If the liver of an animal be rapidly excised and cut into small fragments to prevent further fermentation, it will be found on analysis to contain sugar in a small proportion which varies, according to different observers, between 0.2 and 0.6 of 1 per cent (Bernard and Seegen); hence but little sugar is to be found in the liver during life, or immediately after death, and it has been suggested by Flint that whatever sugar may be found is immediately washed out by the hepatic blood stream.
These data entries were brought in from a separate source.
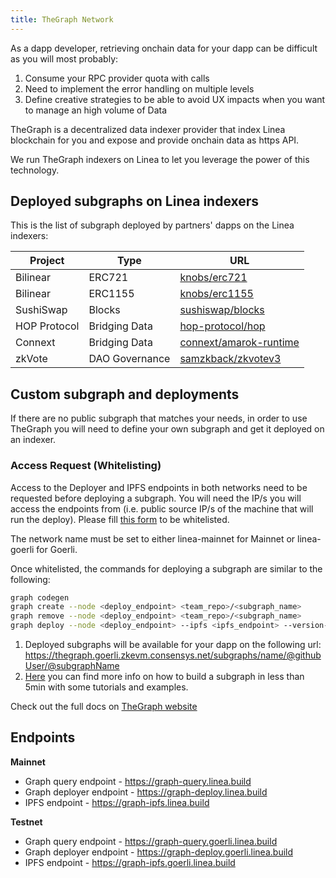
 ```yaml
---
title: TheGraph Network
---
```


As a dapp developer, retrieving onchain data for your dapp can be difficult as you will most probably:

1. Consume your RPC provider quota with calls
1. Need to implement the error handling on multiple levels
1. Define creative strategies to be able to avoid UX impacts when you want to manage an high volume of Data

TheGraph is a decentralized data indexer provider that index Linea blockchain for you and expose and provide onchain data as https API.

We run TheGraph indexers on Linea to let you leverage the power of this technology.

## Deployed subgraphs on Linea indexers

This is the list of subgraph deployed by partners' dapps on the Linea indexers:

| Project | Type | URL |
| --- | --- | --- |
| Bilinear | ERC721 | [knobs/erc721](https://thegraph.goerli.zkevm.consensys.net/subgraphs/name/knobs/erc721) |
| Bilinear | ERC1155 | [knobs/erc1155](https://thegraph.goerli.zkevm.consensys.net/subgraphs/name/knobs/erc1155) |
| SushiSwap | Blocks | [sushiswap/blocks](https://thegraph.goerli.zkevm.consensys.net/subgraphs/name/sushiswap/blocks-consensys-zkevm-goerli) |
| HOP Protocol | Bridging Data | [hop-protocol/hop](https://thegraph.goerli.zkevm.consensys.net/subgraphs/name/hop-protocol/hop) |
| Connext | Bridging Data | [connext/amarok-runtime](https://thegraph.goerli.zkevm.consensys.net/subgraphs/name/connext/amarok-runtime-v0-consensys-test/graphql) |
| zkVote | DAO Governance | [samzkback/zkvotev3](https://thegraph.goerli.zkevm.consensys.net/subgraphs/name/samzkback/zkvotev3) |

## Custom subgraph and deployments

If there are no public subgraph that matches your needs, in order to use TheGraph you will need to define your own subgraph and get it deployed on an indexer.

### Access Request (Whitelisting)

Access to the Deployer and IPFS endpoints in both networks need to be requested before deploying a subgraph. You will need the IP/s you will access the endpoints from (i.e. public source IP/s of the machine that will run the deploy). Please fill [this form](https://forms.gle/JcxhCwAToNgMSbrk9) to be whitelisted.

The network name must be set to either linea-mainnet for Mainnet or linea-goerli for Goerli.

Once whitelisted, the commands for deploying a subgraph are similar to the following:

```bash
graph codegen
graph create --node <deploy_endpoint> <team_repo>/<subgraph_name>
graph remove --node <deploy_endpoint> <team_repo>/<subgraph_name>
graph deploy --node <deploy_endpoint> --ipfs <ipfs_endpoint> --version-label <subgraph_version_label> <team_repo>/<subgraph_name>
```

1. Deployed subgraphs will be available for your dapp on the following url: https://thegraph.goerli.zkevm.consensys.net/subgraphs/name/@githubUser/@subgraphName
1. [Here](https://thegraph.com/docs/en/developing/creating-a-subgraph/) you can find more info on how to build a subgraph in less than 5min with some tutorials and examples.

Check out the full docs on [TheGraph website](https://thegraph.com/docs/en/)

## Endpoints

**Mainnet**

- Graph query endpoint - https://graph-query.linea.build
- Graph deployer endpoint - https://graph-deploy.linea.build
- IPFS endpoint - https://graph-ipfs.linea.build

**Testnet**

- Graph query endpoint - https://graph-query.goerli.linea.build
- Graph deployer endpoint - https://graph-deploy.goerli.linea.build
- IPFS endpoint - https://graph-ipfs.goerli.linea.build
If the excised liver be not boiled, but be allowed to remain at the body temperature for some minutes, or if the portal circulation be suddenly cut off while the liver remains in the body, it is found that the formation of sugar continues for at least an hour, owing to a process of fermentation which produces it from glycogen. From these and other experiments it is believed that the glycogen stored in the liver is constantly but gradually converted into sugar, which is carried off in the general circulation in such small quantities that it is often difficult to detect its presence in the blood.
Glycogen is found in the muscles, and in some other tissues of the body, and it has been suggested that sugar might be formed in the blood vessels, quite independently of the liver, by a ferment carried in the blood, but the hepatogenous origin of the glucose is the view generally accepted at present.